En conséquence de cette annulation, les parties doivent procéder aux restitutions qui s'imposent, les époux X. étant tenus, en principe, de rembourser le capital versé pour leur compte par la SA CREATIS. Force est cependant de constater que par son laxisme concernant le comportement de son partenaire qui est aussi son mandataire et son pourvoyeur de clientèle, cette société a causé aux susnommés un préjudice certain. La prestation de service et le crédit accessoire sont en effet les éléments indissociables d'une opération commune génératrice, pour l'organisme de financement, d'une obligation de vigilance portant sur tous les aspects de cette opération. Il convient dans ces conditions de débouter la société CREATIS de sa demande en remboursement de la somme prêtée en ce qu'elle est dirigée contre les époux X. Il y a lieu, corrélativement, de rejeter ses prétentions accessoires relatives à l'indemnité contractuelle et aux divers frais de procédure et d'inscription au fichier national des incidents de remboursement des crédits aux particuliers.
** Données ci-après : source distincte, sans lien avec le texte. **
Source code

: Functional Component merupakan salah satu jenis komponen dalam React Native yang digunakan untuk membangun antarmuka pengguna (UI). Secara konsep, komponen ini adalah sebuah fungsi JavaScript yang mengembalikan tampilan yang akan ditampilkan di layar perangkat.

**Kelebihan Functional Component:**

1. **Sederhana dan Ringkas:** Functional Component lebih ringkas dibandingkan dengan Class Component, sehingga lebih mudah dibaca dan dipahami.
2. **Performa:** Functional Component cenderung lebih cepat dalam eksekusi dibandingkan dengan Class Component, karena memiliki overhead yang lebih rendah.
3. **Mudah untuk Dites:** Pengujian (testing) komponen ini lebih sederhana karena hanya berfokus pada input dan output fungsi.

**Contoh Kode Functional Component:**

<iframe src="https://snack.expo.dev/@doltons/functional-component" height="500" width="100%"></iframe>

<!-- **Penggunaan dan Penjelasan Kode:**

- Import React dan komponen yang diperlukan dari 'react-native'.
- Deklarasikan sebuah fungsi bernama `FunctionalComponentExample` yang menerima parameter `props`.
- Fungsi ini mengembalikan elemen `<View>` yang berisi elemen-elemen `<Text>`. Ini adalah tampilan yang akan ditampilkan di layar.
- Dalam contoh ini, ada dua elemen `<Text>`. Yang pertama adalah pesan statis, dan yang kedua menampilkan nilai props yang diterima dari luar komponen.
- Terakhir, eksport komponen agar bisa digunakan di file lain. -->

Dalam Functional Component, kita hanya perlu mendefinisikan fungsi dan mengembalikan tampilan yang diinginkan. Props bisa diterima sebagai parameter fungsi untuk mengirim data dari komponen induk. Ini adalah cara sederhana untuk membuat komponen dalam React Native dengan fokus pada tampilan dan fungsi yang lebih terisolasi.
[minute page 6] Compte tenu des observations qui précèdent, on doit considérer que l'inscription au fichier susmentionné n'était pas fondée et doit faire l'objet d'une radiation à la charge de la société CREATIS. Cette radiation devra être effectuée et justifiée sous une astreinte de 100,00 Euros par jour de retard à l'expiration d'un délai de UN MOIS suivant la signification du présent jugement.

La société CREATIS et Maître RAFONI, es qualité, qui succombent doivent être condamnés aux dépens et au remboursement des frais irrépétibles de procédure exposés par les époux X. pour soutenir leur défense. Ces frais doivent être fixés à la somme de 530,00 Euros.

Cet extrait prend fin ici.